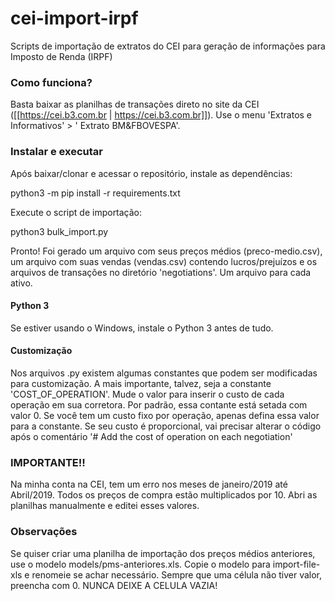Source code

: # cei-import-irpf

Scripts de importação de extratos do CEI para geração de informações para Imposto de Renda (IRPF)

### Como funciona?

Basta baixar as planilhas de transações direto no site da CEI ([[https://cei.b3.com.br | https://cei.b3.com.br]]). Use o menu 'Extratos e Informativos' > '
Extrato BM&FBOVESPA'.

### Instalar e executar

Após baixar/clonar e acessar o repositório, instale as dependências:

  python3 -m pip install -r requirements.txt

Execute o script de importação:

  python3 bulk_import.py

Pronto! Foi gerado um arquivo com seus preços médios (preco-medio.csv), um arquivo com suas vendas (vendas.csv) contendo lucros/prejuízos e os arquivos de transações no diretório 'negotiations'. Um arquivo para cada ativo.

#### Python 3

Se estiver usando o Windows, instale o Python 3 antes de tudo.

#### Customização

Nos arquivos .py existem algumas constantes que podem ser modificadas para customização. A mais importante, talvez, seja a constante 'COST_OF_OPERATION'. Mude o valor para inserir o custo de cada operação em sua corretora. Por padrão, essa contante está setada com valor 0. Se você tem um custo fixo por operação, apenas defina essa valor para a constante. Se seu custo é proporcional, vai precisar alterar o código após o comentário '# Add the cost of operation on each negotiation'

### IMPORTANTE!!

Na minha conta na CEI, tem um erro nos meses de janeiro/2019 até Abril/2019. Todos os preços de compra estão multiplicados por 10. Abri as planilhas manualmente e editei esses valores.


### Observações

Se quiser criar uma planilha de importação dos preços médios anteriores, use o modelo models/pms-anteriores.xls. Copie o modelo para import-file-xls e renomeie se achar necessário. Sempre que uma célula não tiver valor, preencha com 0. NUNCA DEIXE A CELULA VAZIA!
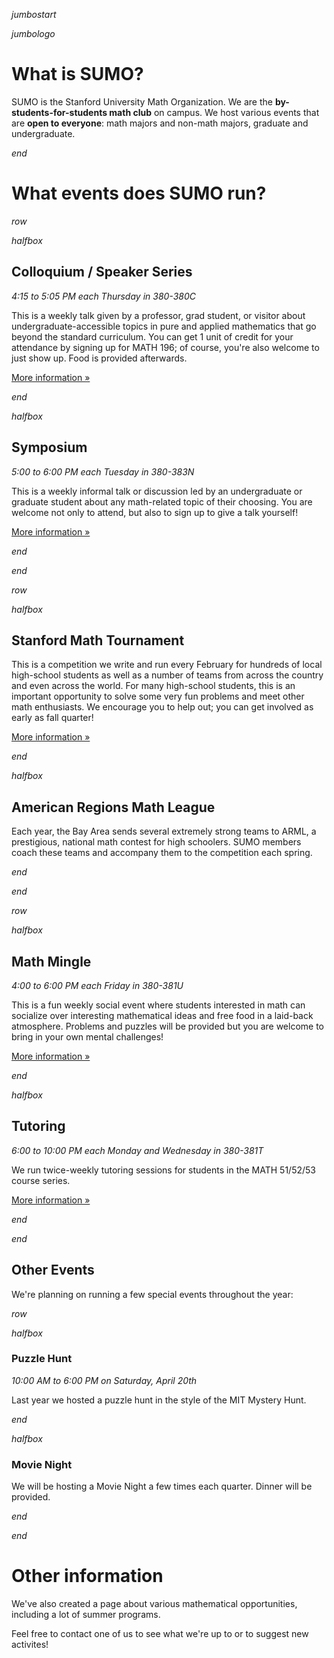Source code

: $jumbostart$

$jumbologo$

# What is SUMO?

SUMO is the Stanford University Math Organization. We are the
**by-students-for-students math club** on campus. We host various events that
are **open to everyone**: math majors and non-math majors, graduate and
undergraduate.

$end$

# What events does SUMO run?

$row$

$halfbox$

## Colloquium / Speaker Series

*4:15 to 5:05 PM each Thursday in 380-380C*

This is a weekly talk given by a professor, grad student, or visitor about
undergraduate-accessible topics in pure and applied mathematics that go beyond
the standard curriculum. You can get 1 unit of credit for your attendance by
signing up for MATH&nbsp;196; of course, you're also welcome to just show up.
Food is provided afterwards.

[More information »]()

$end$

$halfbox$

## Symposium

*5:00 to 6:00 PM each Tuesday in 380-383N*

This is a weekly informal talk or discussion led by an undergraduate or graduate
student about any math-related topic of their choosing. You are welcome not only
to attend, but also to sign up to give a talk yourself!

[More information »]()

$end$

$end$

$row$

$halfbox$

## Stanford Math Tournament

This is a competition we write and run every February for hundreds of local
high-school students as well as a number of teams from across the country and
even across the world. For many high-school students, this is an important
opportunity to solve some very fun problems and meet other math enthusiasts. We
encourage you to help out; you can get involved as early as fall quarter!

[More information »]()

$end$

$halfbox$

## American Regions Math League

Each year, the Bay Area sends several extremely strong teams to ARML, a
prestigious, national math contest for high schoolers. SUMO members coach these
teams and accompany them to the competition each spring.

$end$

$end$

$row$

$halfbox$

## Math Mingle

*4:00 to 6:00 PM each Friday in 380-381U*

This is a fun weekly social event where students interested in math can
socialize over interesting mathematical ideas and free food in a laid-back
atmosphere. Problems and puzzles will be provided but you are welcome to bring
in your own mental challenges!

[More information »]()

$end$

$halfbox$

## Tutoring

*6:00 to 10:00 PM each Monday and Wednesday in 380-381T*

We run twice-weekly tutoring sessions for students in the MATH 51/52/53 course
series.

[More information »]()

$end$

$end$

## Other Events

We're planning on running a few special events throughout the year:

$row$

$halfbox$

### Puzzle Hunt

*10:00 AM to 6:00 PM on Saturday, April 20th*

Last year we hosted a puzzle hunt in the style of the MIT Mystery Hunt.

$end$

$halfbox$

### Movie Night

We will be hosting a Movie Night a few times each quarter. Dinner will be
provided.

$end$

$end$

# Other information

We've also created a page about various mathematical opportunities, including a
lot of summer programs.

Feel free to contact one of us to see what we're up to or to suggest new
activites!
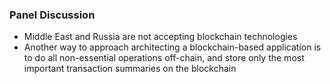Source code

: ### Panel Discussion

* Middle East and Russia are not accepting blockchain technologies
* Another way to approach architecting a blockchain-based application is to do all non-essential operations off-chain, and store only the most important transaction summaries on the blockchain

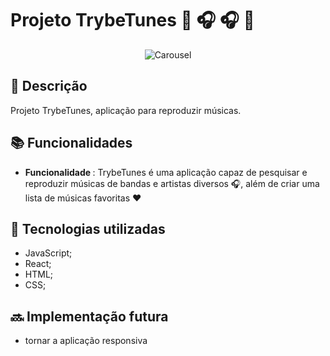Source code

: #  Projeto TrybeTunes 🎵 🎧 🎧 🎵

<div align="center">
  
![Carousel](carousel.gif)
  
</div> 

## :memo: Descrição
<p>Projeto TrybeTunes, aplicação  para reproduzir músicas.</p>
 
## :books: Funcionalidades
* <b>Funcionalidade </b>:  TrybeTunes é uma aplicação capaz de  pesquisar e reproduzir músicas de bandas e artistas diversos 🎧, além de criar uma lista de músicas favoritas ❤️

## :wrench: Tecnologias utilizadas
* JavaScript;
* React;
* HTML;
* CSS;


## :soon: Implementação futura
* tornar a aplicação responsiva
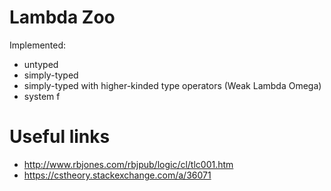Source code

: # Lambda Zoo

Implemented:

* untyped
* simply-typed
* simply-typed with higher-kinded type operators (Weak Lambda Omega)
* system f

# Useful links

* http://www.rbjones.com/rbjpub/logic/cl/tlc001.htm
* https://cstheory.stackexchange.com/a/36071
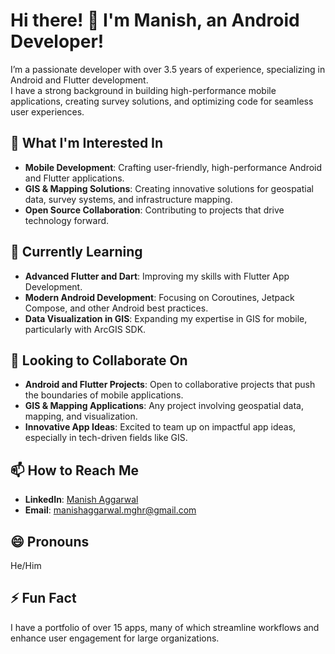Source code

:# Hi there! 👋 I'm Manish, an Android Developer!

I’m a passionate developer with over 3.5 years of experience, specializing in Android and Flutter development.  
I have a strong background in building high-performance mobile applications, creating survey solutions, and optimizing code for seamless user experiences.

## 👀 What I'm Interested In

- **Mobile Development**: Crafting user-friendly, high-performance Android and Flutter applications.
- **GIS & Mapping Solutions**: Creating innovative solutions for geospatial data, survey systems, and infrastructure mapping.
- **Open Source Collaboration**: Contributing to projects that drive technology forward.

## 🌱 Currently Learning

- **Advanced Flutter and Dart**: Improving my skills with Flutter App Development.
- **Modern Android Development**: Focusing on Coroutines, Jetpack Compose, and other Android best practices.
- **Data Visualization in GIS**: Expanding my expertise in GIS for mobile, particularly with ArcGIS SDK.

## 💞️ Looking to Collaborate On

- **Android and Flutter Projects**: Open to collaborative projects that push the boundaries of mobile applications.
- **GIS & Mapping Applications**: Any project involving geospatial data, mapping, and visualization.
- **Innovative App Ideas**: Excited to team up on impactful app ideas, especially in tech-driven fields like GIS.

## 📫 How to Reach Me

- **LinkedIn**: [Manish Aggarwal](https://www.linkedin.com/in/manish-aggarwal-5010bb149/)
- **Email**: manishaggarwal.mghr@gmail.com

## 😄 Pronouns

He/Him

## ⚡ Fun Fact

I have a portfolio of over 15 apps, many of which streamline workflows and enhance user engagement for large organizations.
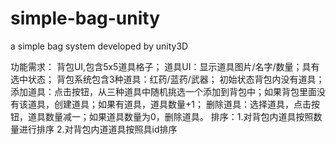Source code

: # simple-bag-unity
a simple bag system developed by unity3D  

功能需求：
背包UI,包含5x5道具格子；
道具UI：显示道具图片/名字/数量；具有选中状态；
背包系统包含3种道具：红药/蓝药/武器；
初始状态背包内没有道具；
添加道具：点击按钮，从三种道具中随机挑选一个添加到背包中；如果背包里面没有该道具，创建道具；如果有道具，道具数量+1；
删除道具：选择道具，点击按钮，道具数量减一；如果道具数量为0，删除道具。
排序：1.对背包内道具按照数量进行排序 2.对背包内道道具按照具id排序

####################

◆ **EXERCISE AIM**
Where does the word "Movie" appear in the material above? Copy every line that holds it.

◆ **RESPONSE TO THIS TASK**
### Movie Night
We will be hosting a Movie Night a few times each quarter. Dinner will be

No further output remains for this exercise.